RECORDED INFORMATION
▬▬▬▬▬▬▬▬▬▬
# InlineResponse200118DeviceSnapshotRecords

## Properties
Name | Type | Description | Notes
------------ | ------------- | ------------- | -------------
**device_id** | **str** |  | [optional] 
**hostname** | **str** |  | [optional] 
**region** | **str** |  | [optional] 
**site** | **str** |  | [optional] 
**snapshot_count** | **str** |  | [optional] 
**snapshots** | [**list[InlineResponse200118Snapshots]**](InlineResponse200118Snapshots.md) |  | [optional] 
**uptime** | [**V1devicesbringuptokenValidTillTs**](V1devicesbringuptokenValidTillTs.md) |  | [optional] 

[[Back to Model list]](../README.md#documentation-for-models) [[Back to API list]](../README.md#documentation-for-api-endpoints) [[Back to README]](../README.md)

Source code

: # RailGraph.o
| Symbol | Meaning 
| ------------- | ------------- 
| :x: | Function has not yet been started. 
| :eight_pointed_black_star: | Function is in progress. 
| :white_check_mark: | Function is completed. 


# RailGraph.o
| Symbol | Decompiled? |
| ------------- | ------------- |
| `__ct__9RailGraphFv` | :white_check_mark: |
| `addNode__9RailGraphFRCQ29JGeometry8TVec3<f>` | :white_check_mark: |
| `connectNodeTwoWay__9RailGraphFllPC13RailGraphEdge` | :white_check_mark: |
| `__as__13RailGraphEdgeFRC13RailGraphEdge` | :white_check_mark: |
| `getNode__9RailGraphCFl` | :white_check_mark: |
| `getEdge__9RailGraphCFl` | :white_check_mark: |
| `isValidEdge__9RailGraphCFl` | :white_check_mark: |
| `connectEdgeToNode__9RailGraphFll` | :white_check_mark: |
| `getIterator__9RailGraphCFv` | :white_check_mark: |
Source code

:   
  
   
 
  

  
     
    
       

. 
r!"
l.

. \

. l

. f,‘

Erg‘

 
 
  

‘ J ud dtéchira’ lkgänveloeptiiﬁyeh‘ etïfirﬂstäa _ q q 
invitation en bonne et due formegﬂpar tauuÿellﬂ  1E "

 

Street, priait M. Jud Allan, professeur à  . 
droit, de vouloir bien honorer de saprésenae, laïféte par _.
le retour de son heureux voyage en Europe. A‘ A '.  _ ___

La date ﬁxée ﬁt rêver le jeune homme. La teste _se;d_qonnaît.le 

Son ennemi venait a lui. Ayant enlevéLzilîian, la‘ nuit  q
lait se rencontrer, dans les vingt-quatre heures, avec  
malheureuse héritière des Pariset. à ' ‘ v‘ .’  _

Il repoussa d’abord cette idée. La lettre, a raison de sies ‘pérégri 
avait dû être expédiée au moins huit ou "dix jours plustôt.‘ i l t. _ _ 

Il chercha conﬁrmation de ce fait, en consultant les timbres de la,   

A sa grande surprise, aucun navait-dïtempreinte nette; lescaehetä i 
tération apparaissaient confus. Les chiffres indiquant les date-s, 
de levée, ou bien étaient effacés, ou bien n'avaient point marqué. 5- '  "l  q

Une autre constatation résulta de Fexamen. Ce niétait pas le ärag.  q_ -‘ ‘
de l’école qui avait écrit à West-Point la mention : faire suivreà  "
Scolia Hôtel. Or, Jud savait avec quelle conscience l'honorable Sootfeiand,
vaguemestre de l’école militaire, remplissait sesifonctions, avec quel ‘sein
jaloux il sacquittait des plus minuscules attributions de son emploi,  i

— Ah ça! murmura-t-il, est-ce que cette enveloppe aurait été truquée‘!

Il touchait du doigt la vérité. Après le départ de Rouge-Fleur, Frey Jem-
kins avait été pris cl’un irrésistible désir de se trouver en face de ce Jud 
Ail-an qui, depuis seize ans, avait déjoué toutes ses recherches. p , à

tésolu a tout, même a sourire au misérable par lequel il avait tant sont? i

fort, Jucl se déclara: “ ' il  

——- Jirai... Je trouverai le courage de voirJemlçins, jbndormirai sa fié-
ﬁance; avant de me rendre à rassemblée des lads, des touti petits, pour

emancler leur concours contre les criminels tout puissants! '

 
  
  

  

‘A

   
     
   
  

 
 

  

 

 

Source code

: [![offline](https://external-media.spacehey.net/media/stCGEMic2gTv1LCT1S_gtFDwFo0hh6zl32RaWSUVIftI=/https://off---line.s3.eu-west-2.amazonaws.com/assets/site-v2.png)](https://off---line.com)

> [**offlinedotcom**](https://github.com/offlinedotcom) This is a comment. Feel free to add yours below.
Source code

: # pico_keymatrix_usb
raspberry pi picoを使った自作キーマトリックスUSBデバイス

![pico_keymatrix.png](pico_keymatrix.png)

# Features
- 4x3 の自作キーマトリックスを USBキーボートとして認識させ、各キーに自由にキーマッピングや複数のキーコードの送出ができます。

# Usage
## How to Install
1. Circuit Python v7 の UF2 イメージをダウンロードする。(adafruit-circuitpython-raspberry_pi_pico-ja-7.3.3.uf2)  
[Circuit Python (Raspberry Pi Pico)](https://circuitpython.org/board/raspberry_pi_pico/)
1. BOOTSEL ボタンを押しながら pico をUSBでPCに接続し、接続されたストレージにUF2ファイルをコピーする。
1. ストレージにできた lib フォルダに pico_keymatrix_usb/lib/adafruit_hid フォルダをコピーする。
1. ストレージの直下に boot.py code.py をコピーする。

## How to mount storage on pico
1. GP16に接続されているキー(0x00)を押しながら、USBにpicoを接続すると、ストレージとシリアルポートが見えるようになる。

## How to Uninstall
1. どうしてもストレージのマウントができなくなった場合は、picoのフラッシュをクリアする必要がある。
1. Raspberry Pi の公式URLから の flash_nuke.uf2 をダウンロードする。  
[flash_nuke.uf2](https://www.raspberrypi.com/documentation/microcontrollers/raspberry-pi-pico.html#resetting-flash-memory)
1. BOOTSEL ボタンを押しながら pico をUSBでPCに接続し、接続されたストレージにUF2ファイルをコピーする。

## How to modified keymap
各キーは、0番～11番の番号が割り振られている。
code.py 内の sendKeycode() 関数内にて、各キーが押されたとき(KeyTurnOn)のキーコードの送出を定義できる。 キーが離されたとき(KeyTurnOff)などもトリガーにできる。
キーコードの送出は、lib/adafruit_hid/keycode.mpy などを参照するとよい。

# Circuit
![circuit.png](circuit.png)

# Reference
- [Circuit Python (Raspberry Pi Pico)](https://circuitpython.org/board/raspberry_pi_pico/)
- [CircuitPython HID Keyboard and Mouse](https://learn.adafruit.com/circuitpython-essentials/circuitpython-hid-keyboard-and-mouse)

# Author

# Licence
▬▬▬▬▬▬▬▬▬▬
WHAT THE EXERCISE ASKS
Scan the data above, find each line with "date", and copy it.

TASK ANSWER
La date ﬁxée ﬁt rêver le jeune homme. La teste _se;d_qonnaît.le 
tération apparaissaient confus. Les chiffres indiquant les date-s, 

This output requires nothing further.